When the night is over Charming Mickey has not laid one hand on Silence, but he requires her walk from his home with her bodice open. She stoically walks to Temperance whom she sees as they have been searching for her with her head held high, and insists that Charming Mickey did not touch her. But it seems all her family can’t believe that the nefarious Mickey would leave her untouched, and Silence can see that in their reactions. They appease her, but they do not believe her. Surely her own husband will though, right?
Wrong. William does not believe her, can barely look at her, and will not touch her. He is ashamed that she tried to help, and sets out on a ship as soon as he is able, leaving a devastated Silence.
Our main story climaxes during the open house of the orphanage while the ton is visiting. It’s fashion during this time to visit the poor and see how sad their lives are, and the open house is doing well, when it is noticed that one of the orphans, Temperance’s favorite, is missing. It appears she’s been kidnapped by the villain of the plot, who has also decided to burn down the orphanage with her inside it. Lord Caire makes a heroic dash inside to save Mary Whitsun and the cat soot, while all the guests and the other children escape safely to watch it burn.
Another thing they watch is the Ghost of St Giles, who appears in a motley and harlequin mask, as he jumps from the rooftops after the villain, catches her, and deposits her on ground level for the authorities, before dashing away.
Luckily, Lord Caire’s mother and Lady Hero (the daughter of a duke) have already decided to help, and offer to house the children for the meantime and then pay for the rebuilding.
In the end, Temperance and Lazarus marry, and they work together using his kink - ties and a hood - to work on his allodynia.
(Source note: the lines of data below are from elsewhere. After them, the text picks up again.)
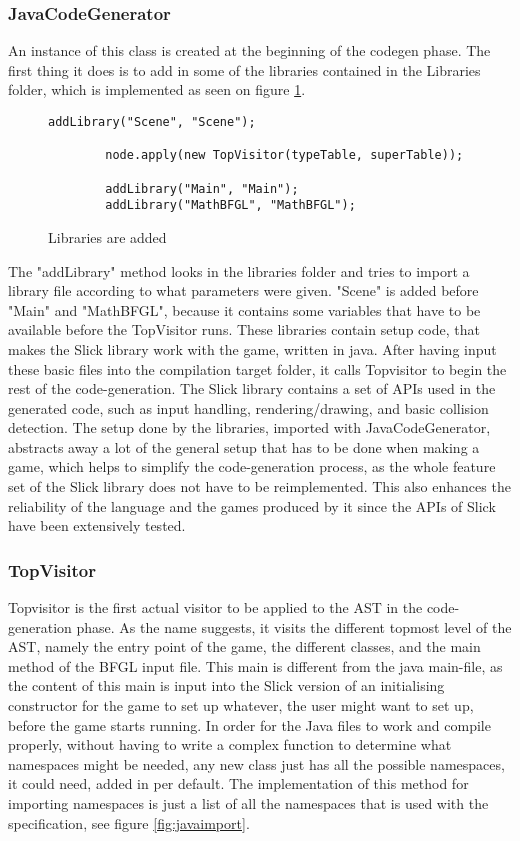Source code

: \subsubsection{JavaCodeGenerator}
An instance of this class is created at the beginning of the codegen phase. The first thing it does is to add in some of the libraries contained in the Libraries folder, which is implemented as seen on figure \ref{fig:librarycodegen}.
\begin{figure}[H]
    \centering
    \begin{lstlisting}[style=gglang]
        addLibrary("Scene", "Scene");

        node.apply(new TopVisitor(typeTable, superTable));

        addLibrary("Main", "Main");
        addLibrary("MathBFGL", "MathBFGL");
    \end{lstlisting}
    \caption{Libraries are added \label{fig:librarycodegen}}
\end{figure}
The "addLibrary" method looks in the libraries folder and tries to import a library file according to what parameters were given. "Scene" is added before "Main" and "MathBFGL", because it contains some variables that have to be available before the TopVisitor runs.
These libraries contain setup code, that makes the Slick library work with the game, written in java. After having input these basic files into the compilation target folder, it calls Topvisitor to begin the rest of the code-generation. The Slick library contains a set of APIs used in the generated code, such as input handling, rendering/drawing, and basic collision detection. The setup done by the libraries, imported with JavaCodeGenerator, abstracts away a lot of the general setup that has to be done when making a game, which helps to simplify the code-generation process, as the whole feature set of the Slick library does not have to be reimplemented. This also enhances the reliability of the language and the games produced by it since the APIs of Slick have been extensively tested.

\subsubsection{TopVisitor}
Topvisitor is the first actual visitor to be applied to the AST in the code-generation phase. As the name suggests, it visits the different topmost level of the AST, namely the entry point of the game, the different classes, and the main method of the BFGL input file. This main is different from the java main-file, as the content of this main is input into the Slick version of an initialising constructor for the game to set up whatever, the user might want to set up, before the game starts running. 
In order for the Java files to work and compile properly, without having to write a complex function to determine what namespaces might be needed, any new class just has all the possible namespaces, it could need, added in per default. The implementation of this method for importing namespaces is just a list of all the namespaces that is used with the \lang{} specification, see figure \ref{fig:javaimport}.

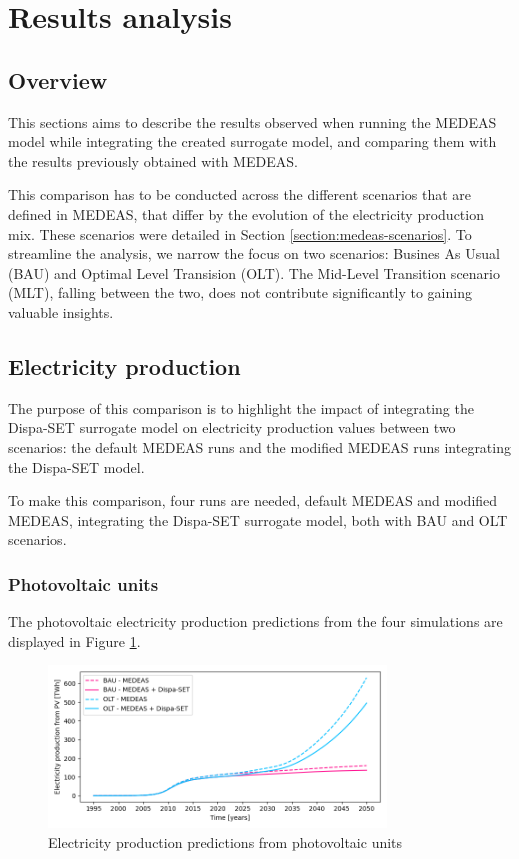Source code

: \section{Results analysis}

\subsection{Overview}

This sections aims to describe the results observed when running the MEDEAS model while integrating the created surrogate model, and comparing them with the results previously obtained with MEDEAS.

This comparison has to be conducted across the different scenarios that are defined in MEDEAS, that differ by the evolution of the electricity production mix. These scenarios were detailed in Section \ref{section:medeas-scenarios}. To streamline the analysis, we narrow the focus on two scenarios: Busines As Usual (BAU) and Optimal Level Transision (OLT). The Mid-Level Transition scenario (MLT), falling between the two, does not contribute significantly to gaining valuable insights.

\subsection{Electricity production}

The purpose of this comparison is to highlight the impact of integrating the Dispa-SET surrogate model on electricity production values between two scenarios: the default MEDEAS runs and the modified MEDEAS runs integrating the Dispa-SET model.

To make this comparison, four runs are needed, default MEDEAS and modified MEDEAS, integrating the Dispa-SET surrogate model, both with BAU and OLT scenarios.

\subsubsection{Photovoltaic units}

The photovoltaic electricity production predictions from the four simulations are displayed in Figure \ref{fig:electricity-production-PV}.

\begin{figure}[h]
    \centering
    \includegraphics[width=0.8\textwidth]{resources/images/electricity-production_PV.png}
    \caption{Electricity production predictions from photovoltaic units}
    \label{fig:electricity-production-PV}
\end{figure}

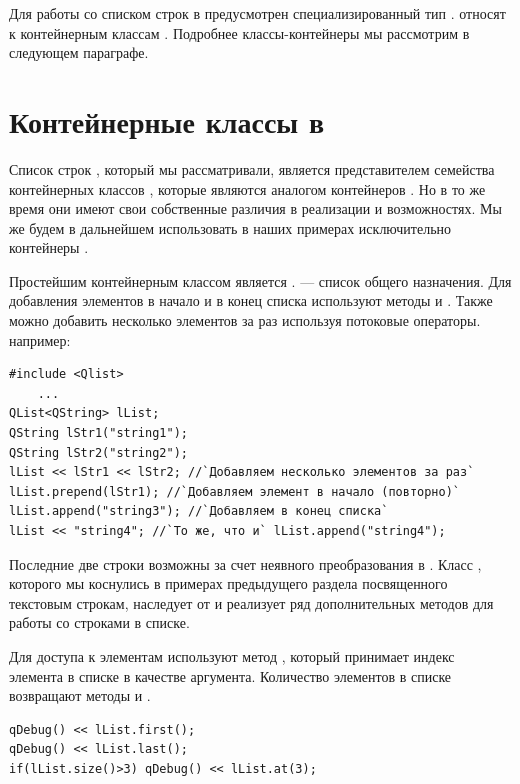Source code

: Для работы со списком строк в  предусмотрен специализированный тип
.   относят к контейнерным классам .
Подробнее классы-контейнеры мы рассмотрим в следующем параграфе.

\section[Контейнерные классы в \Sys{Qt}]{Контейнерные классы в }

Список строк , который мы рассматривали, является представителем
семейства контейнерных классов , которые являются
аналогом контейнеров . Но в то же время они имеют свои собственные различия в 
реализации и возможностях. Мы же будем
в дальнейшем использовать в наших примерах исключительно контейнеры .

Простейшим контейнерным классом является . 
 --- список общего назначения. Для добавления элементов в начало и в конец списка используют методы
 и . Также можно добавить несколько элементов за раз
используя потоковые операторы. например:
\begin{lstlisting}
#include <Qlist>
    ...
QList<QString> lList;
QString lStr1("string1");
QString lStr2("string2");
lList << lStr1 << lStr2; //`Добавляем несколько элементов за раз`
lList.prepend(lStr1); //`Добавляем элемент в начало (повторно)` 
lList.append("string3"); //`Добавляем в конец списка`
lList << "string4";	//`То же, что и` lList.append("string4");
\end{lstlisting}

Последние две строки возможны за счет неявного преобразования  в
. Класс , которого мы коснулись в примерах
предыдущего раздела посвященного текстовым строкам, наследует от 
и реализует ряд дополнительных методов для работы со строками в списке.

Для доступа к элементам используют метод , который принимает индекс элемента в
списке в качестве аргумента. Количество элементов в списке возвращают методы  и
.
\begin{lstlisting}
qDebug() << lList.first();
qDebug() << lList.last();
if(lList.size()>3) qDebug() << lList.at(3);
\end{lstlisting}

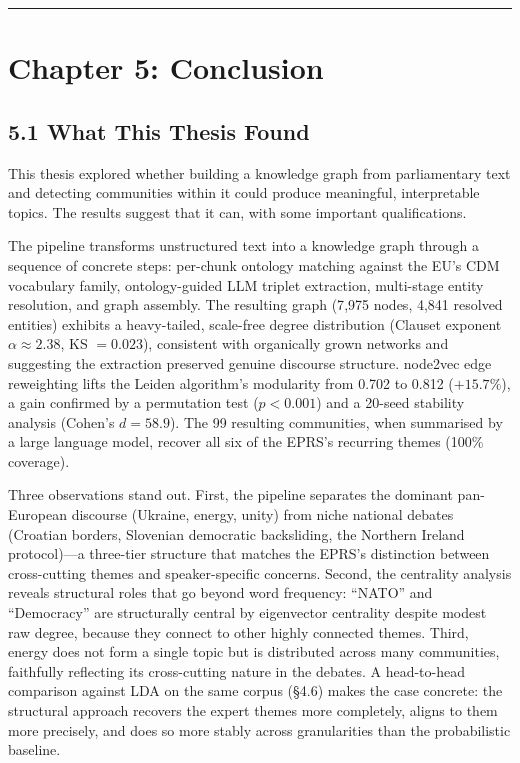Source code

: \documentclass[11pt]{article}
\begin{document}
\hrule

\section{Chapter 5: Conclusion}

\subsection{5.1 What This Thesis Found}

This thesis explored whether building a knowledge graph from parliamentary text and detecting communities within it could produce meaningful, interpretable topics. The results suggest that it can, with some important qualifications.

The pipeline transforms unstructured text into a knowledge graph through a sequence of concrete steps: per-chunk ontology matching against the EU's CDM vocabulary family, ontology-guided LLM triplet extraction, multi-stage entity resolution, and graph assembly. The resulting graph (7{,}975 nodes, 4{,}841 resolved entities) exhibits a heavy-tailed, scale-free degree distribution (Clauset exponent $\alpha \approx 2.38$, KS $=0.023$), consistent with organically grown networks and suggesting the extraction preserved genuine discourse structure. node2vec edge reweighting lifts the Leiden algorithm's modularity from 0.702 to 0.812 ($+15.7\%$), a gain confirmed by a permutation test ($p<0.001$) and a 20-seed stability analysis (Cohen's $d = 58.9$). The 99 resulting communities, when summarised by a large language model, recover all six of the EPRS's recurring themes (100\% coverage).

Three observations stand out. First, the pipeline separates the dominant pan-European discourse (Ukraine, energy, unity) from niche national debates (Croatian borders, Slovenian democratic backsliding, the Northern Ireland protocol)---a three-tier structure that matches the EPRS's distinction between cross-cutting themes and speaker-specific concerns. Second, the centrality analysis reveals structural roles that go beyond word frequency: ``NATO'' and ``Democracy'' are structurally central by eigenvector centrality despite modest raw degree, because they connect to other highly connected themes. Third, energy does not form a single topic but is distributed across many communities, faithfully reflecting its cross-cutting nature in the debates. A head-to-head comparison against LDA on the same corpus (\S4.6) makes the case concrete: the structural approach recovers the expert themes more completely, aligns to them more precisely, and does so more stably across granularities than the probabilistic baseline.
\end{document}
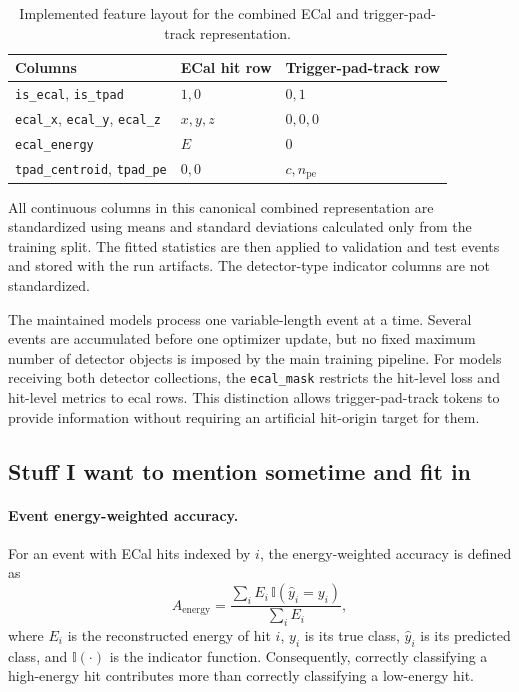 \begin{table}[H]
    \centering
    \caption{Implemented feature layout for the combined ECal and
    trigger-pad-track representation.}
    \label{tab:combined_features}
    \begin{tabular}{lll}
        \hline
        Columns & ECal hit row & Trigger-pad-track row \\
        \hline
        \texttt{is\_ecal}, \texttt{is\_tpad} & \(1,0\) & \(0,1\) \\
        \texttt{ecal\_x}, \texttt{ecal\_y}, \texttt{ecal\_z} &
            \(x,y,z\) & \(0,0,0\) \\
        \texttt{ecal\_energy} & \(E\) & \(0\) \\
        \texttt{tpad\_centroid}, \texttt{tpad\_pe} &
            \(0,0\) & \(c,n_{\mathrm{pe}}\) \\
        \hline
    \end{tabular}
\end{table}

All continuous columns in this canonical combined representation are
standardized using means and standard deviations calculated only from the
training split. The fitted statistics are then applied to validation and test
events and stored with the run artifacts. The detector-type indicator columns
are not standardized.

The maintained models process one variable-length event at a time. Several
events are accumulated before one optimizer update, but no fixed maximum
number of detector objects is imposed by the main training pipeline. For
models receiving both detector collections, the \texttt{ecal\_mask} restricts
the hit-level loss and hit-level metrics to \gls{ecal} rows. This distinction
allows trigger-pad-track tokens to provide information without requiring an
artificial hit-origin target for them.

















\subsection{Stuff I want to mention sometime and fit in}


\paragraph{Event energy-weighted accuracy.}
For an event with ECal hits indexed by \(i\), the energy-weighted accuracy is
defined as
\[
A_{\mathrm{energy}}
=
\frac{
    \sum_i E_i\,\mathbb{I}\!\left(\hat{y}_i = y_i\right)
}{
    \sum_i E_i
},
\]
where \(E_i\) is the reconstructed energy of hit \(i\), \(y_i\) is its true
class, \(\hat{y}_i\) is its predicted class, and \(\mathbb{I}(\cdot)\) is the
indicator function. Consequently, correctly classifying a high-energy hit
contributes more than correctly classifying a low-energy hit.

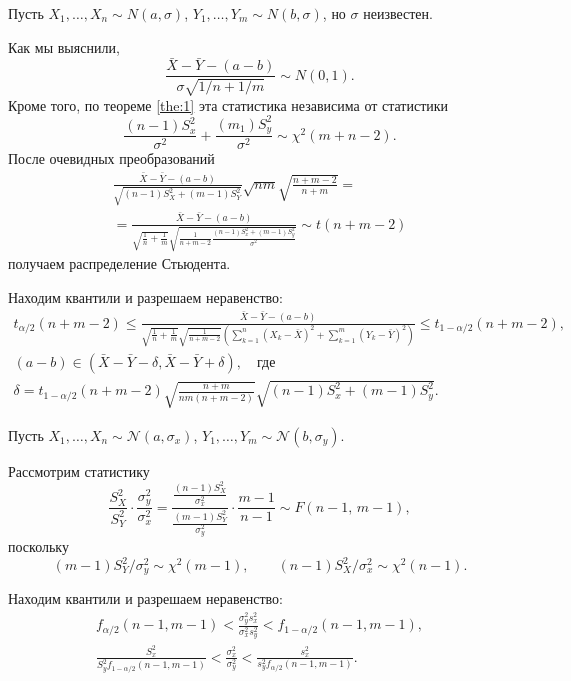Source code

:\begin{ex}[для $\Delta a$ при неизвестном $ \sigma_1 = \sigma_2 $]
Пусть $X_1, \dots, X_n \sim N(a, \sigma)$, $Y_1, \dots, Y_m \sim N(b, \sigma)$,
но $\sigma$ неизвестен.

Как мы выяснили,
\[
  \frac{\bar X - \bar Y - (a-b)}{\sigma \sqrt{1/n + 1/m}} \sim N(0, 1).
\]
Кроме того, по теореме \ref{the:1} эта статистика независима от статистики
\[
	\frac{(n-1)S_x^2}{\sigma^2} + \frac{(m_1) S_y^2}{\sigma^2} \sim \chi^2(m+n-2).
\]
После очевидных преобразований 
\begin{multline*}
	\frac{\bar X - \bar Y - (a-b)}{\sqrt{(n-1)S^2_X+(m-1)S^2_Y}} \sqrt{nm}
	\sqrt{\frac{n+m -2}{n+m}}= \\ =
	\frac{\bar X - \bar Y - (a-b)}{\sqrt{\frac1n + \frac1m}
	\sqrt{\frac{1}{n+m-2} \frac{(n-1) S_x^2 + (m-1)S_y^2}{\sigma^2}}} \sim
	t(n+m-2)
\end{multline*}
получаем распределение Стьюдента.

Находим квантили и разрешаем неравенство:
\begin{gather*}
	t_{\alpha/2}(n+m-2) \leqslant \frac{\bar X - \bar Y - (a-b)}{\sqrt{
	\frac{1}{n}+ \frac{1}{m}} \sqrt{ \frac{1}{n+m - 2}} \left( \sum_{k=1}^n \left(
X_k - \bar X\right)^2 + \sum_{k=1}^m \left( Y_k - \bar Y \right)^2 \right) }
\leqslant t_{1-\alpha/2} (n+m-2),\\
	(a-b) \in (\bar X - \bar Y - \delta, \bar X - \bar Y + \delta), \quad
	\text{где}\\
\delta = t_{1-\alpha/2} (n+m-2) \sqrt{\frac{n+m}{nm(n+m-2)}} \sqrt{(n-1)S_x^2 +
(m-1) S_y^2}.
\end{gather*}
\end{ex}

\begin{ex}
Пусть $X_1, \dots, X_n \sim \mathscr N(a, \sigma_x)$, $Y_1, \dots, Y_m
\sim\mathscr N(b, \sigma_y)$.

Рассмотрим статистику  
\[
		\frac{S^2_X}{S^2_Y}\cdot \frac{\sigma^2_y}{\sigma^2_x} =
		\frac{\frac{(n-1)S^2_X}{\sigma^2_x}}{\frac{(m-1)S^2_Y}{\sigma^2_y}} \cdot
		\frac{m-1}{n-1} \sim F(n-1,\,m-1),
\]
поскольку
\[
(m-1) S_Y^2 / \sigma_y^2 \sim \chi^2(m-1),\qquad (n-1) S_X^2 / \sigma_x^2 \sim
\chi^2(n-1).
\]

Находим квантили и разрешаем неравенство:
\begin{gather*}
f_{\alpha/2} (n-1, m-1) < \frac{\sigma_y^2 s_x^2}{\sigma_x^2 s_y^2} <
f_{1-\alpha/2} (n-1, m-1), \\
\frac{S_x^2}{S_y^2 f_{1-\alpha/2} (n-1, m-1)} < \frac{\sigma_x^2}{\sigma_y^2} <
\frac{s_x^2}{s_y^2 f_{\alpha/2} (n-1, m-1)}.
\end{gather*}
\end{ex}

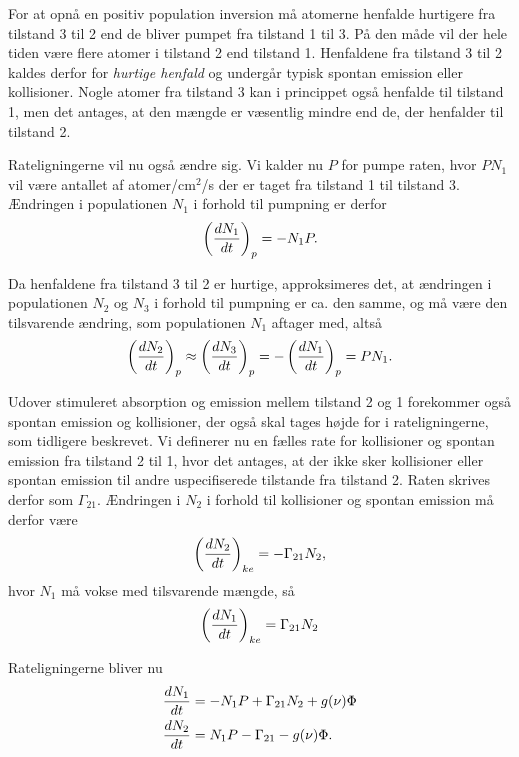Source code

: For at opnå en positiv population inversion må atomerne henfalde hurtigere fra tilstand 3 til 2 end de bliver pumpet fra tilstand 1 til 3. På den måde vil der hele tiden være flere atomer i tilstand 2 end tilstand 1. Henfaldene fra tilstand 3 til 2 kaldes derfor for \emph{hurtige henfald} og undergår typisk spontan emission eller kollisioner. Nogle atomer fra tilstand 3 kan i princippet også henfalde til tilstand 1, men det antages, at den mængde er væsentlig mindre end de, der henfalder til tilstand 2. 

Rateligningerne vil nu også ændre sig. Vi kalder nu $P$ for pumpe raten, hvor $PN_1$ vil være antallet af atomer/cm$^2$/s der er taget fra tilstand 1 til tilstand 3. Ændringen i populationen $N_1$ i forhold til pumpning er derfor 
\begin{equation}
\left( {d{N_1} \over d{t}}\right)_{p} = -N_1P.
\end{equation}

Da henfaldene fra tilstand 3 til 2 er hurtige, approksimeres det, at ændringen i populationen $N_2$ og $N_3$ i forhold til pumpning er ca. den samme, og må være den tilsvarende ændring, som populationen $N_1$ aftager med, altså 
\begin{equation}
\left({d{N_2} \over d{t}}\right)_{p} \approx \left({d{N_3} \over d{t}}\right)_{p} = -\left({d{N_1} \over d{t}}\right)_{p} = PN_1.
\end{equation}

Udover stimuleret absorption og emission mellem tilstand 2 og 1 forekommer også spontan emission og kollisioner, der også skal tages højde for i rateligningerne, som tidligere beskrevet. Vi definerer nu en fælles rate for kollisioner og spontan emission fra tilstand 2 til 1, hvor det antages, at der ikke sker kollisioner eller spontan emission til andre uspecifiserede tilstande fra tilstand 2. Raten skrives derfor som $\Gamma_{21}$. Ændringen i $N_2$ i forhold til kollisioner og spontan emission må derfor være 
\begin{equation}
\left({d{N_2} \over d{t}}\right)_{ke} = - \Gamma_{21}N_2,
\end{equation}
hvor $N_1$ må vokse med tilsvarende mængde, så 
\begin{equation}
\left({d{N_1} \over d{t}}\right)_{ke} = \Gamma_{21}N_2
\end{equation}


Rateligningerne bliver nu 
\begin{align}
{d{N_1} \over d{t}} &= -N_1P + \Gamma_{21}N_2 + g(\nu)\Phi\\
{d{N_2} \over d{t}} &=N_1P - \Gamma_{21} - g(\nu)\Phi.
\end{align}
Temperance’s touch no longer burns him, but is mildly unpleasant but not unbearable.
We do have an epilogue of sorts. Silence is alone and a bit bereft and adrift. But then one day, a basket is left on her doorstep, and in it is a sweet little girl with wild curls and a silver locket with one word inscribed in it “darling.” So Silence names her Mary Darling, and with that, she has the start of something new.